TASK DATA START
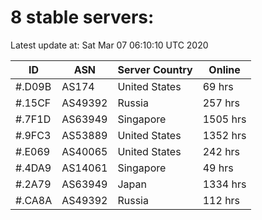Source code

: # 8 stable servers:

Latest update at: Sat Mar 07 06:10:10 UTC 2020

| ID | ASN | Server Country | Online |
| -- | --- | -------------- | ------ |
| #.D09B | AS174 | United States | 69 hrs |
| #.15CF | AS49392 | Russia | 257 hrs |
| #.7F1D | AS63949 | Singapore | 1505 hrs |
| #.9FC3 | AS53889 | United States | 1352 hrs |
| #.E069 | AS40065 | United States | 242 hrs |
| #.4DA9 | AS14061 | Singapore | 49 hrs |
| #.2A79 | AS63949 | Japan | 1334 hrs |
| #.CA8A | AS49392 | Russia | 112 hrs |

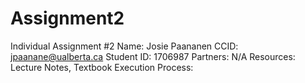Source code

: # Assignment2
Individual Assignment #2
Name: Josie Paananen
CCID: jpaanane@ualberta.ca
Student ID: 1706987
Partners: N/A
Resources: Lecture Notes, Textbook
Execution Process:
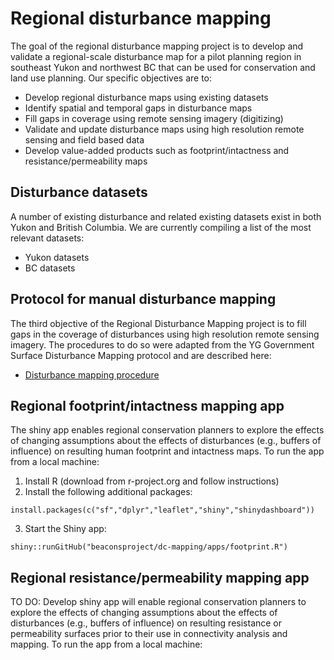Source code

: # Regional disturbance mapping

The goal of the regional disturbance mapping project is to develop and validate a regional-scale disturbance map for a pilot planning region in southeast Yukon and northwest BC that can be used for conservation and land use planning. Our specific objectives are to:

- Develop regional disturbance maps using existing datasets
- Identify spatial and temporal gaps in disturbance maps
- Fill gaps in coverage using remote sensing imagery (digitizing)
- Validate and update disturbance maps using high resolution remote sensing and field based data
- Develop value-added products such as footprint/intactness and resistance/permeability maps


## Disturbance datasets

A number of existing disturbance and related existing datasets exist in both Yukon and British Columbia. We are currently compiling a list of the most relevant datasets:

- Yukon datasets
- BC datasets


## Protocol for manual disturbance mapping

The third objective of the Regional Disturbance Mapping project is to fill gaps in the coverage of disturbances using high resolution remote sensing imagery. The procedures to do so were adapted from the YG Government Surface Disturbance Mapping protocol and are described here:

- [Disturbance mapping procedure](https://docs.google.com/document/d/1ky6wQpCng_xjHoXmQWgfAO8EDmQNhslJ0nRq3b5YgwQ/edit?usp=sharing)


## Regional footprint/intactness mapping app

The shiny app enables regional conservation planners to explore the effects of changing assumptions about the effects of disturbances (e.g., buffers of influence) on resulting human footprint and intactness maps. To run the app from a local machine:

  1. Install R (download from r-project.org and follow instructions)
  2. Install the following additional packages:

    install.packages(c("sf","dplyr","leaflet","shiny","shinydashboard"))

  3. Start the Shiny app:

    shiny::runGitHub("beaconsproject/dc-mapping/apps/footprint.R")


## Regional resistance/permeability mapping app

TO DO: Develop shiny app will enable regional conservation planners to explore the effects of changing assumptions about the effects of disturbances (e.g., buffers of influence) on resulting resistance or permeability surfaces prior to their use in connectivity analysis and mapping. To run the app from a local machine:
TASK DATA END
Of the lines above, copy each one that contains the word "permeability".

- Develop value-added products such as footprint/intactness and resistance/permeability maps
## Regional resistance/permeability mapping app
TO DO: Develop shiny app will enable regional conservation planners to explore the effects of changing assumptions about the effects of disturbances (e.g., buffers of influence) on resulting resistance or permeability surfaces prior to their use in connectivity analysis and mapping. To run the app from a local machine:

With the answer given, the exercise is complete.